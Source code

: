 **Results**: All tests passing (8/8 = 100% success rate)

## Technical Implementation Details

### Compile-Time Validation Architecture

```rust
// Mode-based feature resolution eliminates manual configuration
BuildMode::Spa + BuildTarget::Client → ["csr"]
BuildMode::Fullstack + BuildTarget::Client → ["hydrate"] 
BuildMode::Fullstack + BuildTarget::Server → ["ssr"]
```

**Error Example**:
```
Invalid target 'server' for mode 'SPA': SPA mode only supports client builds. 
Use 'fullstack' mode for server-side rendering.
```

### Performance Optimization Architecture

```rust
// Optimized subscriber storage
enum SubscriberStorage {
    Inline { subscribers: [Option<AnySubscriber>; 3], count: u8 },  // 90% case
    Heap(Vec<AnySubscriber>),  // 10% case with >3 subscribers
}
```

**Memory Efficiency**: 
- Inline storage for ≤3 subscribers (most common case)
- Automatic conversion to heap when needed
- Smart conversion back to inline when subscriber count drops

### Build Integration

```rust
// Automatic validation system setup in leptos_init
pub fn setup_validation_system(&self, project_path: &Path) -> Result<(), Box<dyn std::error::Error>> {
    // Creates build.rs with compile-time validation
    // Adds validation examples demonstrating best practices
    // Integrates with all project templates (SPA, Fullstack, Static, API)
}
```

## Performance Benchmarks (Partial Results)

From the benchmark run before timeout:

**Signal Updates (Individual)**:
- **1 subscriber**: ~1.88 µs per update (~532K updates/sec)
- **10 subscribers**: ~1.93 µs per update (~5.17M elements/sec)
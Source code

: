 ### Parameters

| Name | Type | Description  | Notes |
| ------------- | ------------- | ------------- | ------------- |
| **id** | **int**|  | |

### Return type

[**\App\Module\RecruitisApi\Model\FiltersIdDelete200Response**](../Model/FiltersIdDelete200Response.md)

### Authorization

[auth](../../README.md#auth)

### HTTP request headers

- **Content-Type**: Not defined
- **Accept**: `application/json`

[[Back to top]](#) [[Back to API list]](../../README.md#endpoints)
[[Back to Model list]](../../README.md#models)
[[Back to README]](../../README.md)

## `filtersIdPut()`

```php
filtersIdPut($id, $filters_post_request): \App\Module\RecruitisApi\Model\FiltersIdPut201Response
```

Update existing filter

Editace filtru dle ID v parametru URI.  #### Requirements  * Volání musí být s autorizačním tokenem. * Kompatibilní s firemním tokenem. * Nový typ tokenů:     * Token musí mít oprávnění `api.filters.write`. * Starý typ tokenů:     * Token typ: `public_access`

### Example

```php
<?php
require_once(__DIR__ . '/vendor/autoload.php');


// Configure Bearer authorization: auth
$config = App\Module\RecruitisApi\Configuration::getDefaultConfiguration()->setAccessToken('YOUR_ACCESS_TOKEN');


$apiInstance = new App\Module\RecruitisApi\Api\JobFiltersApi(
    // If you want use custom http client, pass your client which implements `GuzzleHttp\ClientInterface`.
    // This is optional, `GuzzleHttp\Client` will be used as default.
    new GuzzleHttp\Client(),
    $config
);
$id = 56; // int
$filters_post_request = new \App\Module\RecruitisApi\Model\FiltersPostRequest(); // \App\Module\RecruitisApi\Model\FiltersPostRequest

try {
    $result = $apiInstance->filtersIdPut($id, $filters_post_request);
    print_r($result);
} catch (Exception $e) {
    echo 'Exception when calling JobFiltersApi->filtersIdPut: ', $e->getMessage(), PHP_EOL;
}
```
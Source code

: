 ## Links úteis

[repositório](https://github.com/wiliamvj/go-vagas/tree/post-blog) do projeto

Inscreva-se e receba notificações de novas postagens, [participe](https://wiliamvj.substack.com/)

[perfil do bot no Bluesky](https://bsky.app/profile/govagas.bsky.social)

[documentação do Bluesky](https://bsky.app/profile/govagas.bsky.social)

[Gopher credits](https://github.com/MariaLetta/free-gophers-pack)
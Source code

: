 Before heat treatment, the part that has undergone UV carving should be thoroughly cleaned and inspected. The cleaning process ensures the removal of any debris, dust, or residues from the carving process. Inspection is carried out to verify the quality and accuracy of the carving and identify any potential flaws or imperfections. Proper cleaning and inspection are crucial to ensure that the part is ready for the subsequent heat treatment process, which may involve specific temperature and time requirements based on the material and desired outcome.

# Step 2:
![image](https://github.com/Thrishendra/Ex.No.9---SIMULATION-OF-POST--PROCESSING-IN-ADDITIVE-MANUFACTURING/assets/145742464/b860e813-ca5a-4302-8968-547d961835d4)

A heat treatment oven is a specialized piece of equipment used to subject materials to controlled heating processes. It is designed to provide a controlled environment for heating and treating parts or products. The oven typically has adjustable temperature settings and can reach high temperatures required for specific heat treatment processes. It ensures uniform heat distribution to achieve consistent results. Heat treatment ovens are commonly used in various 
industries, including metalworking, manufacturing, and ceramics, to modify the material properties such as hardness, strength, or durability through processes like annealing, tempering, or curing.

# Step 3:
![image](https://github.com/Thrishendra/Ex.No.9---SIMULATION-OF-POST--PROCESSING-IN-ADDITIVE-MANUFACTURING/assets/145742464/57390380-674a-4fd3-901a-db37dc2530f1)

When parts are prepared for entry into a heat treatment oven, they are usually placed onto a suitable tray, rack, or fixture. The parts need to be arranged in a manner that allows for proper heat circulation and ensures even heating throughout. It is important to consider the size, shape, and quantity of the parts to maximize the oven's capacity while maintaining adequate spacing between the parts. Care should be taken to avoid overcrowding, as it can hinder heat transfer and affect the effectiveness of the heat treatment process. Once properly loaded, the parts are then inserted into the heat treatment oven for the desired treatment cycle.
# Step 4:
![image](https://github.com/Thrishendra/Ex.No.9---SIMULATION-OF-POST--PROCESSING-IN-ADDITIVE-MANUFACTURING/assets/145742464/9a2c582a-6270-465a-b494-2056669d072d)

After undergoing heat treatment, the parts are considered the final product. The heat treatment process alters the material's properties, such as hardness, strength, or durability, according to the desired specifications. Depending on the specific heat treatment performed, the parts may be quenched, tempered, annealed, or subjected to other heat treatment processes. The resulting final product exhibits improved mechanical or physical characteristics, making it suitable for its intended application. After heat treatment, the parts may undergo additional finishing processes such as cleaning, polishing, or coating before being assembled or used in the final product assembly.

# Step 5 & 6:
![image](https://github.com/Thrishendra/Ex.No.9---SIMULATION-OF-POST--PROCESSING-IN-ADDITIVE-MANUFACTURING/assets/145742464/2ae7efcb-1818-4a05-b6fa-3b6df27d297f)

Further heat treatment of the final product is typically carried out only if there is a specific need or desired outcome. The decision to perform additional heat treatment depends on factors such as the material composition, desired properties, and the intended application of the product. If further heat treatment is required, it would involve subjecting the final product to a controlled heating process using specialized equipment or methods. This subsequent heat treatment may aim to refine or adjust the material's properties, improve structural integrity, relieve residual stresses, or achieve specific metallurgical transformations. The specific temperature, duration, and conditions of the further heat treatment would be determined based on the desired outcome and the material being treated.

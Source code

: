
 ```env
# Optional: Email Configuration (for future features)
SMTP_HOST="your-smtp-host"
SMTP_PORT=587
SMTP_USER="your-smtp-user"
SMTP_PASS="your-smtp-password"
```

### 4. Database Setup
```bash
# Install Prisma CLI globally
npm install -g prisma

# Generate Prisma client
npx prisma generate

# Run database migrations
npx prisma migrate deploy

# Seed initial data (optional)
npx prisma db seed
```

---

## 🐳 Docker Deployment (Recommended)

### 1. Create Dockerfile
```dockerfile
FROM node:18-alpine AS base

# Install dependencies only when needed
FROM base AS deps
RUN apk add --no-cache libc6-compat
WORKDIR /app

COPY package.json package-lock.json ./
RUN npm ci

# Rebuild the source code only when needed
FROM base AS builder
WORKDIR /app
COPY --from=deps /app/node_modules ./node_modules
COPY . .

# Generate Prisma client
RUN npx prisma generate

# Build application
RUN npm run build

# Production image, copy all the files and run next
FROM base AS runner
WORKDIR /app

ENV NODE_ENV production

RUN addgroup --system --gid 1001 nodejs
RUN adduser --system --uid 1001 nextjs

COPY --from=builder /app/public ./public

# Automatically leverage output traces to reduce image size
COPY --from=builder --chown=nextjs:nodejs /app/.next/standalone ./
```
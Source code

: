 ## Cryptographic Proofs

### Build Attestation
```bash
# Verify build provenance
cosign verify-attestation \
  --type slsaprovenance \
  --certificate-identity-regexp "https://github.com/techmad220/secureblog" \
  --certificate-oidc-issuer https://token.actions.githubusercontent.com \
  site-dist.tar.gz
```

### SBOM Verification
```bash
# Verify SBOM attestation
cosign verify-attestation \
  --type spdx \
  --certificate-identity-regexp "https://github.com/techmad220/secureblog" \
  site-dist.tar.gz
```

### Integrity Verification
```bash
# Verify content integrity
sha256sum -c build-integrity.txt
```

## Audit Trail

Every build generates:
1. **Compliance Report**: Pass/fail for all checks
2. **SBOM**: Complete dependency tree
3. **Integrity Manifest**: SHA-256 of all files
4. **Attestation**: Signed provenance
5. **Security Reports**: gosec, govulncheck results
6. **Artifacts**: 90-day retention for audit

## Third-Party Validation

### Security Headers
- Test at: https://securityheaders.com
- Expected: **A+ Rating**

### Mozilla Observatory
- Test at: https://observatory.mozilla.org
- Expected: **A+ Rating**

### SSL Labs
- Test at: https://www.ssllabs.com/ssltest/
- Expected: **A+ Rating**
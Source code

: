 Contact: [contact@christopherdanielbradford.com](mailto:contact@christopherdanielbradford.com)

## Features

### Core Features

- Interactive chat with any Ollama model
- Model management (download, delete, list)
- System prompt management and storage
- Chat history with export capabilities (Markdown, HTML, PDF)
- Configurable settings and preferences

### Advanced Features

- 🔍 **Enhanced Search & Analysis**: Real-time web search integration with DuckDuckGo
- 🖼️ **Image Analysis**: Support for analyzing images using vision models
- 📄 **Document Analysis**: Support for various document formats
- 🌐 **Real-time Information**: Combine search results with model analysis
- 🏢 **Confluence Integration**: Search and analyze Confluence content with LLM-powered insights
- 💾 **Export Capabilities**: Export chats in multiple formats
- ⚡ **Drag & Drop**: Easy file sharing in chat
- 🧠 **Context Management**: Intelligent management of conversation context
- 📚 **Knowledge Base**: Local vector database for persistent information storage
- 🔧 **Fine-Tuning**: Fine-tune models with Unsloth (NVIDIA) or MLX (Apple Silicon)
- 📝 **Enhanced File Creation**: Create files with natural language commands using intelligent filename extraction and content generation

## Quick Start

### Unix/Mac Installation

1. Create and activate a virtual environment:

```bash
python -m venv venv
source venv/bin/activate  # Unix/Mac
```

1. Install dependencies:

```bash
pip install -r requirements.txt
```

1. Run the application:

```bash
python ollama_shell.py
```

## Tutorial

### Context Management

________________________________________

BRIEF:
From the line containing "## Quick Start" down to the final line of the data, write out every line exactly; both the first and last of these belong in your answer, and nothing else does.

RESPONSE FOR THIS EXERCISE:
## Quick Start

### Unix/Mac Installation

1. Create and activate a virtual environment:

```bash
python -m venv venv
source venv/bin/activate  # Unix/Mac
```

1. Install dependencies:

```bash
pip install -r requirements.txt
```

1. Run the application:

```bash
python ollama_shell.py
```

## Tutorial

### Context Management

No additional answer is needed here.